LLM training typically consists of pre‑training, followed by supervised fine‑tuning (SFT) and reinforcement learning (RL). For Function Call, SFT should inject large amounts of high‑quality Function Call data, balancing the proportion of tool‑call versus non‑tool data to avoid over‑calling. RL can further refine the model using reward functions that consider output format correctness, tool selection accuracy, and parameter matching. Reward design may be strict (exact match), relaxed (partial overlap scoring), or model‑based (using a judge model).

Key RL challenges include:

Complex scenarios with single, dependent, or parallel tool calls

Scarcity of high‑quality Function Call datasets with clear reference answers

Designing reward functions that handle multi‑turn interactions and nested tool calls

Two RL approaches are discussed:

Optimizing single‑step tool calls by selecting high‑quality data, filtering for standard answers and difficulty distribution, and constructing precise reward signals.

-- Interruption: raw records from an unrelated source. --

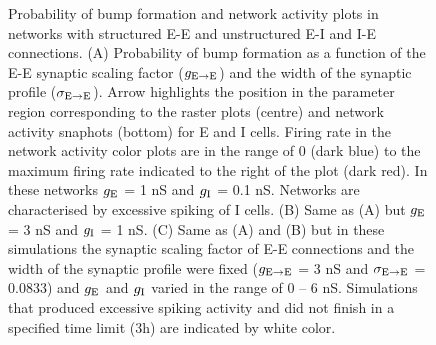 \documentclass[a4paper,12pt]{article}
\newcommand{\ssc}[3]{\ensuremath{#1_{\text{#2}_{\text{#3}}}}}
\newcommand{\gE      }{\ssc{g}      {\scriptsize{E}}{}}
\newcommand{\gI      }{\ssc{g}      {\scriptsize{I}}{}}
\newcommand{\gEE     }{\ssc{g}      {\scriptsize{E}\ensuremath{\rightarrow}\scriptsize{E}}{}}
\newcommand{\sigmaEE }{\ssc{\sigma} {\scriptsize{E}\ensuremath{\rightarrow}\scriptsize{E}}{}}
\begin{document}
\begin{figure}[H]
    \internallinenumbers
    \caption{Probability of bump formation and network activity plots in
    networks with structured E-E and unstructured E-I and I-E connections. (A)
    Probability of bump formation as a function of the E-E synaptic scaling
    factor ($\gEE$) and the width of the synaptic profile ($\sigmaEE$). Arrow
    highlights the position in the parameter region corresponding to the raster
    plots (centre) and network activity snaphots (bottom) for E and I cells.
    Firing rate in the network activity color plots are in the range of 0 (dark
    blue) to the maximum firing rate indicated to the right of the plot (dark
    red). In these networks $\gE$ = 1 nS and $\gI$ = 0.1 nS. Networks are
    characterised by excessive spiking of I cells. (B) Same as (A) but $\gE$ =
    3 nS and $\gI$ = 1 nS. (C) Same as (A) and (B) but in these simulations the
    synaptic scaling factor of E-E connections and the width of the synaptic
    profile were fixed ($\gEE$ = 3 nS and $\sigmaEE$ = 0.0833) and $\gE$ and
    $\gI$ varied in the range of 0 -- 6 nS. Simulations that produced excessive
    spiking activity and did not finish in a specified time limit (3h) are
    indicated by white color.}
\end{figure}

\clearpage
\end{document}
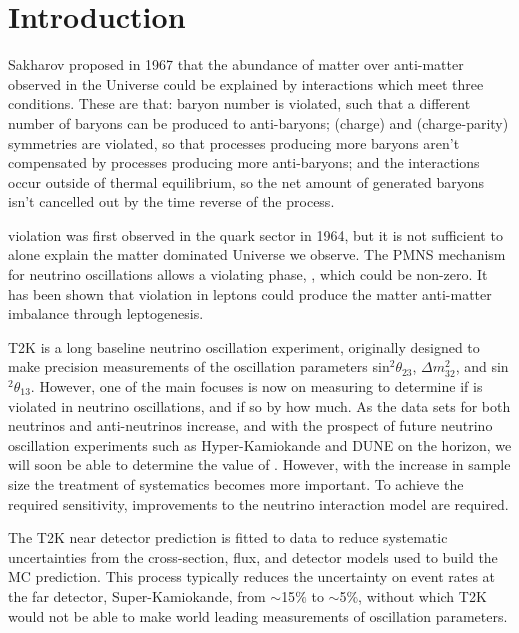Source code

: \chapter{Introduction} \label{sec:introductions}

Sakharov proposed in 1967\cite{sakharov} that the abundance of matter over anti-matter observed in the Universe could be explained by interactions which meet three conditions. These are that: baryon number is violated, such that a different number of baryons can be produced to anti-baryons; \C (charge) and \CP (charge-parity) symmetries are violated, so that processes producing more baryons aren't compensated by processes producing more anti-baryons; and the interactions occur outside of thermal equilibrium, so the net amount of generated baryons isn't cancelled out by the time reverse of the process. 

\CP violation was first observed in the quark sector in 1964\cite{quarkcpv}, but it is not sufficient to alone explain the matter dominated Universe we observe. The PMNS mechanism for neutrino oscillations allows a \CP violating phase, \deltacp, which could be non-zero. It has been shown that \CP violation in leptons could produce the matter anti-matter imbalance through leptogenesis\cite{leptogenesis}. 

T2K \cite{PhysRevLett.121.171802} is a long baseline neutrino oscillation experiment, originally designed to make precision measurements of the oscillation parameters sin$^2\theta_{23}$, $\Delta m^2_{32}$, and sin$^2\theta_{13}$. However, one of the main focuses is now on measuring \deltacp to determine if \CP is violated in neutrino oscillations, and if so by how much. As the data sets for both neutrinos and anti-neutrinos increase, and with the prospect of future neutrino oscillation experiments such as Hyper-Kamiokande \cite{Abe:2018uyc} and DUNE \cite{acciarri2016longbaseline} on the horizon, we will soon be able to determine the value of \deltacp. However, with the increase in sample size the treatment of systematics becomes more important. To achieve the required sensitivity, improvements to the neutrino interaction model are required.

The T2K near detector prediction is fitted to data to reduce systematic uncertainties from the cross-section, flux, and detector models used to build the MC prediction. This process typically reduces the uncertainty on event rates at the far detector, Super-Kamiokande, from $\sim$15$\%$ to $\sim$5$\%$, without which T2K would not be able to make world leading measurements of oscillation parameters.

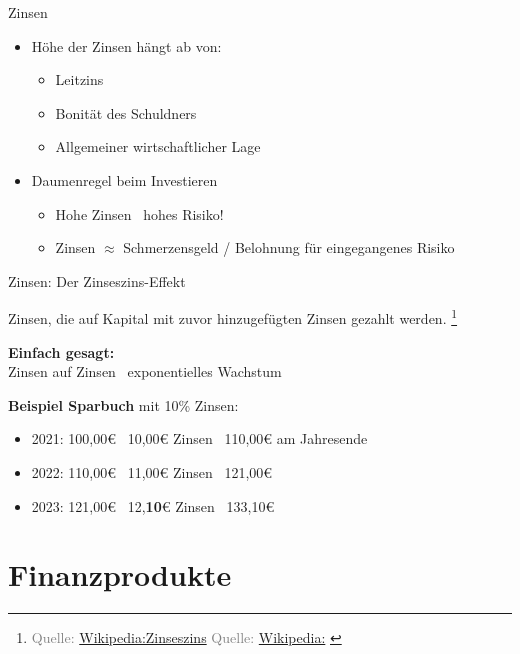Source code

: \documentclass{beamer}
\newcommand{\n}{\hfill\\\vspace{0.25cm}}
\let\oldfootnote\footnote
\renewcommand{\footnote}[1]
{%
	\oldfootnote
	{
		\tiny
		\textcolor{gray}{#1}
	}%
}
\newcommand{\citewiki}[2][]
{%
	\footnote
	{
		\ifthenelse{\isempty{#1}}
		{
			Quelle: \href{https://de.wikipedia.org/wiki/#2}{Wikipedia:#2}
		}
		{
			Quelle: \href{https://de.wikipedia.org/wiki/#2}{Wikipedia:#1}
		}
	}
}
\begin{document}
			\begin{frame}{Zinsen}
				\begin{itemize}
					\item Höhe der Zinsen hängt ab von:
					\begin{itemize}
						\item Leitzins
						\item Bonität des Schuldners
						\item Allgemeiner wirtschaftlicher Lage
					\end{itemize}
					\item Daumenregel beim Investieren
					\begin{itemize}
						\item Hohe Zinsen \textrightarrow\ hohes Risiko!
						\item Zinsen $\approx$ Schmerzensgeld / Belohnung für eingegangenes Risiko
					\end{itemize}
				\end{itemize}
			\end{frame}
		
			\begin{frame}{Zinsen: Der Zinseszins-Effekt}
				\begin{definition}
					Zinsen, die auf Kapital mit zuvor hinzugefügten Zinsen gezahlt werden.\citewiki{Zinseszins}
				\end{definition}
				\textbf{Einfach gesagt:}\\
				Zinsen auf Zinsen \textrightarrow\ exponentielles Wachstum\n
				
				\textbf{Beispiel Sparbuch} mit 10\% Zinsen:
				\begin{itemize}
					\item 2021: 100,00€ \textrightarrow\ 10,00€ Zinsen \textrightarrow\ 110,00€ am Jahresende
					\item 2022: 110,00€ \textrightarrow\ 11,00€ Zinsen \textrightarrow\ 121,00€
					\item 2023: 121,00€ \textrightarrow\ 12,\textbf{10}€ Zinsen \textrightarrow\ 133,10€
				\end{itemize}
			\end{frame}
	
	\section{Finanzprodukte}
	
		\begin{frame}
		\end{frame}
	
\end{document}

Optimizing multi‑turn Agent interactions by integrating environment feedback into the reward loop, though this requires building stable interaction environments (e.g., code sandboxes, search indexes).

Evaluation and Iteration

Two benchmark suites are highlighted:

BFCL (Berkeley Function Call Leaderboard) – includes single‑turn, multi‑turn, parallel, and hallucination tests.

Tao‑Bench – a more challenging suite with retail and airline scenarios, emphasizing human‑interaction constraints and complex tool usage.

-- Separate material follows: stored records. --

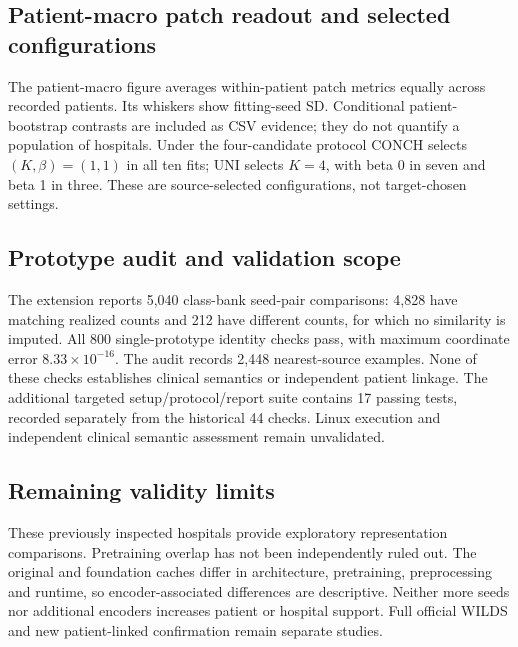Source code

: \documentclass[10pt,letterpaper]{article}
\begin{document}







\clearpage\subsection{Patient-macro patch readout and selected configurations}
The patient-macro figure averages within-patient patch metrics equally across recorded patients. Its whiskers show fitting-seed SD. Conditional patient-bootstrap contrasts are included as CSV evidence; they do not quantify a population of hospitals. Under the four-candidate protocol CONCH selects $(K,\beta)=(1,1)$ in all ten fits; UNI selects $K=4$, with beta 0 in seven and beta 1 in three. These are source-selected configurations, not target-chosen settings.


\subsection{Prototype audit and validation scope}
The extension reports 5,040 class-bank seed-pair comparisons: 4,828 have matching realized counts and 212 have different counts, for which no similarity is imputed. All 800 single-prototype identity checks pass, with maximum coordinate error $8.33\times10^{-16}$. The audit records 2,448 nearest-source examples. None of these checks establishes clinical semantics or independent patient linkage. The additional targeted setup/protocol/report suite contains 17 passing tests, recorded separately from the historical 44 checks. Linux execution and independent clinical semantic assessment remain unvalidated.

\subsection{Remaining validity limits}
These previously inspected hospitals provide exploratory representation comparisons. Pretraining overlap has not been independently ruled out. The original and foundation caches differ in architecture, pretraining, preprocessing and runtime, so encoder-associated differences are descriptive. Neither more seeds nor additional encoders increases patient or hospital support. Full official WILDS and new patient-linked confirmation remain separate studies.
\end{document}
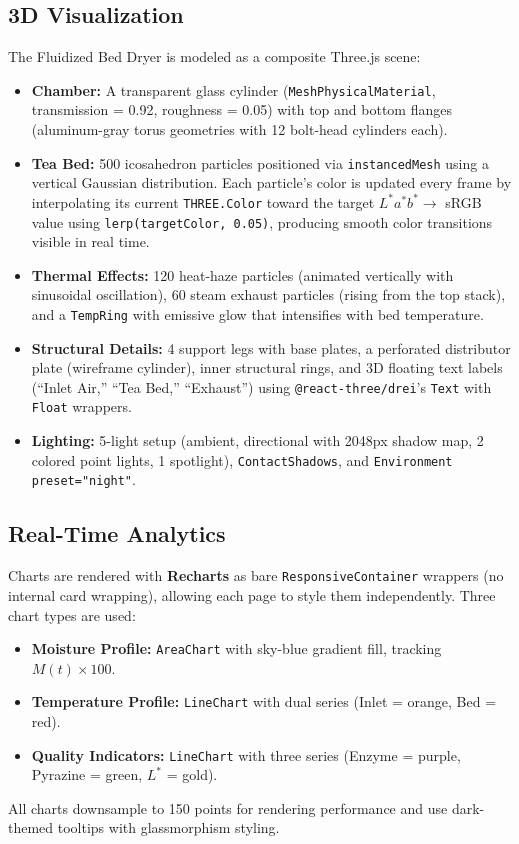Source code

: ﻿\documentclass[12pt, a4paper]{report}
\begin{document}
\subsection{3D Visualization}
The Fluidized Bed Dryer is modeled as a composite Three.js scene:
\begin{itemize}
    \item \textbf{Chamber:} A transparent glass cylinder (\texttt{MeshPhysicalMaterial}, transmission = 0.92, roughness = 0.05) with top and bottom flanges (aluminum-gray torus geometries with 12 bolt-head cylinders each).
    \item \textbf{Tea Bed:} 500 icosahedron particles positioned via \texttt{instancedMesh} using a vertical Gaussian distribution. Each particle's color is updated every frame by interpolating its current \texttt{THREE.Color} toward the target $L^*a^*b^* \to$ sRGB value using \texttt{lerp(targetColor, 0.05)}, producing smooth color transitions visible in real time.
    \item \textbf{Thermal Effects:} 120 heat-haze particles (animated vertically with sinusoidal oscillation), 60 steam exhaust particles (rising from the top stack), and a \texttt{TempRing} with emissive glow that intensifies with bed temperature.
    \item \textbf{Structural Details:} 4 support legs with base plates, a perforated distributor plate (wireframe cylinder), inner structural rings, and 3D floating text labels (``Inlet Air,'' ``Tea Bed,'' ``Exhaust'') using \texttt{@react-three/drei}'s \texttt{Text} with \texttt{Float} wrappers.
    \item \textbf{Lighting:} 5-light setup (ambient, directional with 2048px shadow map, 2 colored point lights, 1 spotlight), \texttt{ContactShadows}, and \texttt{Environment preset="night"}.
\end{itemize}

\subsection{Real-Time Analytics}
Charts are rendered with \textbf{Recharts} as bare \texttt{ResponsiveContainer} wrappers (no internal card wrapping), allowing each page to style them independently. Three chart types are used:
\begin{itemize}
    \item \textbf{Moisture Profile:} \texttt{AreaChart} with sky-blue gradient fill, tracking $M(t) \times 100$.
    \item \textbf{Temperature Profile:} \texttt{LineChart} with dual series (Inlet = orange, Bed = red).
    \item \textbf{Quality Indicators:} \texttt{LineChart} with three series (Enzyme = purple, Pyrazine = green, $L^*$ = gold).
\end{itemize}
All charts downsample to 150 points for rendering performance and use dark-themed tooltips with glassmorphism styling.
\end{document}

These benchmarks guide iterative improvements.

Agent Application Solutions

Modern Agent systems (e.g., Mini‑Max, ByteDance products) follow a hierarchical design: a planner receives the user query, decomposes it into sub‑tasks, dispatches specialized sub‑agents (research, code, etc.), aggregates results, and decides whether the overall task is complete. Effective Agent design requires:

Context engineering – selecting and preserving useful information across turns.

Robust prompt design for each node.

Strong planning, tool‑calling, coding, and long‑context understanding capabilities.

High‑quality models must excel in planning, Function Call, code generation, and long‑document comprehension to deliver reliable Agent experiences.

Conclusion

Improving LLM Function Call capability involves systematic data construction, careful training data balancing, sophisticated reward design for RL, and thorough evaluation using benchmarks. These advances enable powerful Agent applications that can reliably orchestrate multiple tools to solve complex real‑world problems.